Tattoo

I've long found Nietzsche's concept of friendship compelling - so compelling, in fact, I've decided to make it the basis of a tattoo. Nietzsche is critical of the common experience of friendship where two people become so enamoured with each other and with the experiences that they share that each person attempts preserve the status quo of the relationship by resisting their own growth and by preventing the other person from changing as well. This reactionary form of "friendship" is based on avoiding any statements or acts that might upset the delicate balance that two people have reached, yet, in doing so, the the individuals and the relationship ossify, becoming schlerotic, morbid, and, even, zombiefied. True friendship, on the other hand, is critical and is about being open to growth and challenging the other to grow. For Nietzsche, this sort of relationship requires one "live dangerously" - that is, one must be open to the possibility of irrevocable change, to the real chance that, in growth, two individuals may grow apart. True friends are committed to each others growth even if they can no longer stand each other. For Nietzsche, love is more about respect than possesion. Friend and enemy are not mutually exclusive concepts. In fact, "[t]he greatest distinction that fate can bestow on us is to let us fight for a time on the side of our opponents" (Gay Science, 323).

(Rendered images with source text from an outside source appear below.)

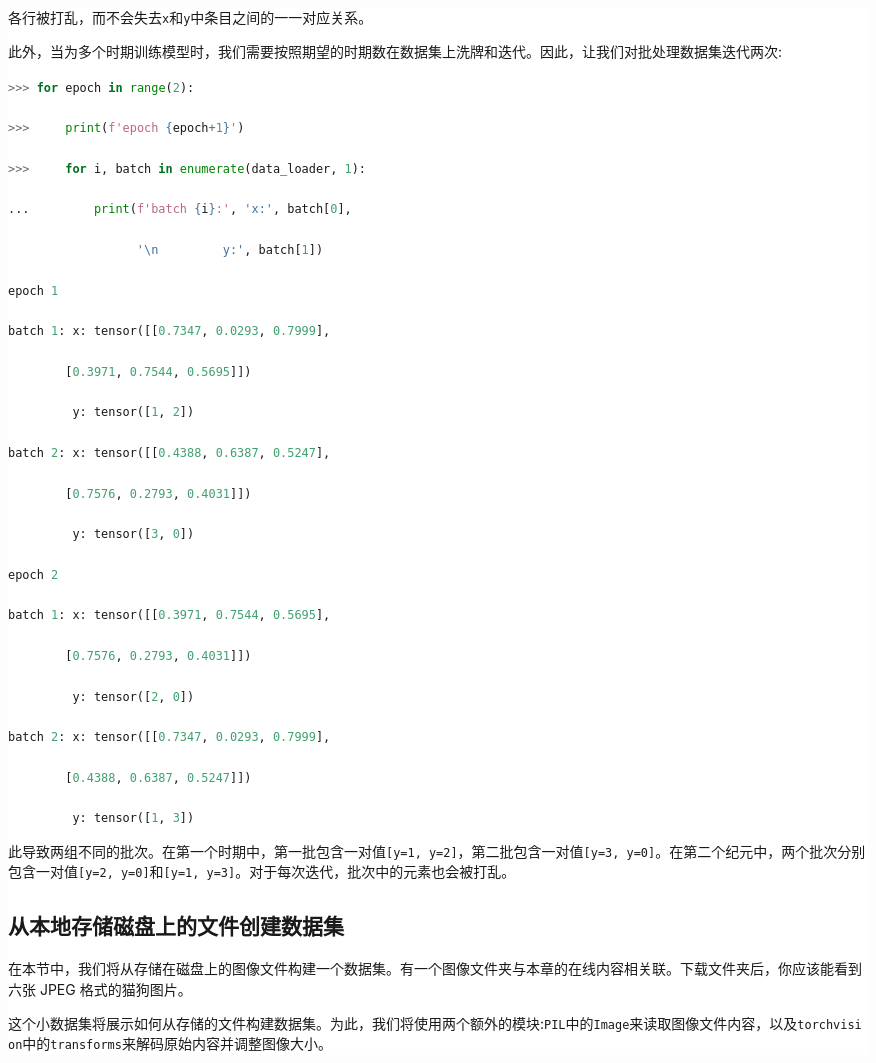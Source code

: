 各行被打乱，而不会失去`x`和`y`中条目之间的一一对应关系。

此外，当为多个时期训练模型时，我们需要按照期望的时期数在数据集上洗牌和迭代。因此，让我们对批处理数据集迭代两次:

```py
>>> for epoch in range(2): 

>>>     print(f'epoch {epoch+1}')

>>>     for i, batch in enumerate(data_loader, 1):

...         print(f'batch {i}:', 'x:', batch[0], 

                  '\n         y:', batch[1])

epoch 1

batch 1: x: tensor([[0.7347, 0.0293, 0.7999],

        [0.3971, 0.7544, 0.5695]]) 

         y: tensor([1, 2])

batch 2: x: tensor([[0.4388, 0.6387, 0.5247],

        [0.7576, 0.2793, 0.4031]]) 

         y: tensor([3, 0])

epoch 2

batch 1: x: tensor([[0.3971, 0.7544, 0.5695],

        [0.7576, 0.2793, 0.4031]]) 

         y: tensor([2, 0])

batch 2: x: tensor([[0.7347, 0.0293, 0.7999],

        [0.4388, 0.6387, 0.5247]]) 

         y: tensor([1, 3]) 
```

此导致两组不同的批次。在第一个时期中，第一批包含一对值`[y=1, y=2]`，第二批包含一对值`[y=3, y=0]`。在第二个纪元中，两个批次分别包含一对值`[y=2, y=0]`和`[y=1, y=3]`。对于每次迭代，批次中的元素也会被打乱。

## 从本地存储磁盘上的文件创建数据集

在本节中，我们将从存储在磁盘上的图像文件构建一个数据集。有一个图像文件夹与本章的在线内容相关联。下载文件夹后，你应该能看到六张 JPEG 格式的猫狗图片。

这个小数据集将展示如何从存储的文件构建数据集。为此，我们将使用两个额外的模块:`PIL`中的`Image`来读取图像文件内容，以及`torchvision`中的`transforms`来解码原始内容并调整图像大小。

Nietzsche's aphorism on "star friendship" captures best this philosophy, so I have chosen to derive my tattoo from it's imagery. The aphorism (Gay Science, 279) reads:

We were friends and have become estranged. But this was right, and we do not want to conceal and obscure it from ourselves as if we had to reason to feel ashamed. We are two ships, each of which has its  goal and course; our paths may cross and we may feast together, as we did—and then the good ships lay so quietly in one harbor and one sunshine that it may have looked as if they had reached their goal and as if they had one goal. But then the almighty force of our projects drove us apart again into different seas and sunny zones, and perhaps we will never meet again—or perhaps we will, but will fail to recognize each other: our exposure to different seas and suns have changed us. That we have to become estranged is the law above us; through it we should come to have even greater respect for each other—and the memory of our former friendship should become more sacred. There is probably a tremendous invisible curve and stellar orbit in which our very different ways and goals may be included as small stretches on this path—let us rise up to this thought. But our life is too short and our vision too meager for us to be more than friends in the sense of this sublime possibility—let us then believe in our star friendship even if we should be compelled to be earth enemies.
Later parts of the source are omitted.